Remembering Keith Emerson: From The Beginning...
The music world is still mourning the loss of keyboard legend Keith Emerson. Prog looks back over the virtuoso’s illustrious career: from schooldays to backing bands, ELP to film scores, and b
Keith Emerson once admitted that he began to play piano while at school as a means of survival.
“I was very studious at school, and kept in the background,” he said. “I used to walk around with Beethoven sonatas under my arm. However, I was very good at avoiding being beaten up by the bullies. That was because I could also play JerryLee Lewis and Little Richard songs. So, they thought I was kind of cool and left me alone.”
Emerson was essentially self-taught, although he did have piano lessons as a child. His love of music was wide-ranging, and he was particularly influenced by the jazz great Dave Brubeck in his formative years, which you can hear on 2015’s Keith Emerson Trio album. Recorded in his parents’ living room in 1963, this very early example of Emerson’s style shows his strong jazz roots, although he also took on board influences from boogie woogie and classical music.
By 1965, Emerson had moved from Sussex to London, and joined Gary Farr And The T-Bones. It was here that Emerson started to gel together his influences, ranging from Brubeck and Fats Waller, to Bach, Aaron Copland, Oscar Peterson and Shostakovich. He was also becoming increasingly adept on the Hammond organ, with which he was to become so closely associated.

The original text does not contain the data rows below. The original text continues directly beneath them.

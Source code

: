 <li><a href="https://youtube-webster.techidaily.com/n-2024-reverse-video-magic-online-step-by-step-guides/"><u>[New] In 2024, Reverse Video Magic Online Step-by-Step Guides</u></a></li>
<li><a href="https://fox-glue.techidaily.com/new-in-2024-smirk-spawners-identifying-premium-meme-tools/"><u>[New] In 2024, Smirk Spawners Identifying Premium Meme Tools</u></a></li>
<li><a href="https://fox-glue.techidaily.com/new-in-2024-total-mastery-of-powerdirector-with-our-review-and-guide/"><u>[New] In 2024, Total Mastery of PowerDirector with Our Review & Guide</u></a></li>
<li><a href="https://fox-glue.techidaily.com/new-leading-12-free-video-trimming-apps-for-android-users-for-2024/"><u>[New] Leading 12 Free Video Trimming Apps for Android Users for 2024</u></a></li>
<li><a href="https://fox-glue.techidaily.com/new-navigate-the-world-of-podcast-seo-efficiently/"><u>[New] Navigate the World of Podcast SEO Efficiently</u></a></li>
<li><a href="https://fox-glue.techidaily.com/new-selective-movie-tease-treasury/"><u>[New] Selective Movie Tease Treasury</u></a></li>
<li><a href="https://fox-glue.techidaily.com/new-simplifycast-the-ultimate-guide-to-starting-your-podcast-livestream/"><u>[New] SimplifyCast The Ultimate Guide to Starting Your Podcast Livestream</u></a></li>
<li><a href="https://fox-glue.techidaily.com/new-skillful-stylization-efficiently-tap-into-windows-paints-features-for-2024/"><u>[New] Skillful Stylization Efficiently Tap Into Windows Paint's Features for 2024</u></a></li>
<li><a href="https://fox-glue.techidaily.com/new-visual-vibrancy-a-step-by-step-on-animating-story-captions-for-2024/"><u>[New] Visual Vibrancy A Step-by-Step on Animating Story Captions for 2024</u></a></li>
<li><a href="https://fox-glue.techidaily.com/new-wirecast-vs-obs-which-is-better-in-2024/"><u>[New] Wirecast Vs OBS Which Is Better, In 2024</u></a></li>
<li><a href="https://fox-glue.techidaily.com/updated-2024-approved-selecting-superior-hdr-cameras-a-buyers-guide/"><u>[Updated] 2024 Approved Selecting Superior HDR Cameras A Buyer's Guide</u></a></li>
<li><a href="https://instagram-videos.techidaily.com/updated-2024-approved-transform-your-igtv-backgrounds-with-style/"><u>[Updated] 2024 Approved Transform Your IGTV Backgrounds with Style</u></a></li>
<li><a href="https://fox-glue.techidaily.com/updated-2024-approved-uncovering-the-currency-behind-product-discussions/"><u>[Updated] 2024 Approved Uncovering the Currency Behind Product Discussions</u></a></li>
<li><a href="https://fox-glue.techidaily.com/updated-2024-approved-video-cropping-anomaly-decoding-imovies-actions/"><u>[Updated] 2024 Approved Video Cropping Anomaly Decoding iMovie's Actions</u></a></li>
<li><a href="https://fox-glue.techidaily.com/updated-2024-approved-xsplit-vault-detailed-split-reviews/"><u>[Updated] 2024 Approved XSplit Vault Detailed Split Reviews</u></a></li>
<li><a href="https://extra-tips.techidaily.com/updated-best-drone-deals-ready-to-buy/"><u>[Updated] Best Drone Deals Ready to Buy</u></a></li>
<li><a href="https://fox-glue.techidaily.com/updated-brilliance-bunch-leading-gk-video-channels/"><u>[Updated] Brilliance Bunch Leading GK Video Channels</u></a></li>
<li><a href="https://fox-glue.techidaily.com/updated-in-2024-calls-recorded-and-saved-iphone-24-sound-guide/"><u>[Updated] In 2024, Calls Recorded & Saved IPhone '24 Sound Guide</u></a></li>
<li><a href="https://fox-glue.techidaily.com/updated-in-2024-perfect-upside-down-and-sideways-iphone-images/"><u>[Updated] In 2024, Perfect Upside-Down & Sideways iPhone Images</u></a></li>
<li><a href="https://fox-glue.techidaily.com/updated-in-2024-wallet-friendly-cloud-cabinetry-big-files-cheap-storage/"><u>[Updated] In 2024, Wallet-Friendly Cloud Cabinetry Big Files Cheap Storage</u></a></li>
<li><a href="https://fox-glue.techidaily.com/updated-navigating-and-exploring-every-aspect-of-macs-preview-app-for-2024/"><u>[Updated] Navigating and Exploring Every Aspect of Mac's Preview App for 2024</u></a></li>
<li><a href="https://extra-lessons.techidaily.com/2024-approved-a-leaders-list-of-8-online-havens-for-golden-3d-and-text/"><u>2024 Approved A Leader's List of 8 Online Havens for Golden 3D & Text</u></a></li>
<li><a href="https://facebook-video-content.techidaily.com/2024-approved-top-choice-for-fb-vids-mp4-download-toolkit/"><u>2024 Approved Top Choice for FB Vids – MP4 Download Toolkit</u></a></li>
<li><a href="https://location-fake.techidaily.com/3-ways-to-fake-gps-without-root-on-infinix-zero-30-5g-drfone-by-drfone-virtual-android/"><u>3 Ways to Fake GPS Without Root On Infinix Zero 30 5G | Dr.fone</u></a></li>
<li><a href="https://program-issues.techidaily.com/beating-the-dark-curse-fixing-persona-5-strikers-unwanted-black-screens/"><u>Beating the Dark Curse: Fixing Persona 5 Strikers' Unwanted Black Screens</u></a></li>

When The T-Bones started to fall apart, Emerson briefly joined British R&B band The VIPs. It was during a gig with the group in France that Emerson began to develop a more flamboyant approach. When a fight broke out in the crowd, he was told to keep playing, coaxing some unusual sounds from his Hammond by rocking it back and forth and climbing on top of it. Not only did this stop the fight, but he was encouraged to carry on playing in this manner at subsequent shows.
In early 1967, Emerson was asked to form a band to back American soul singer PP Arnold. He agreed, as long as the band in question could also play their own set. And so The Nice were born. In August the same year, the band landed a major break when they appeared at the National Jazz & Blues Festival in Windsor. Their performance attracted significant attention, and when Arnold decided to return to America, her manager Andrew Loog Oldham took on The Nice.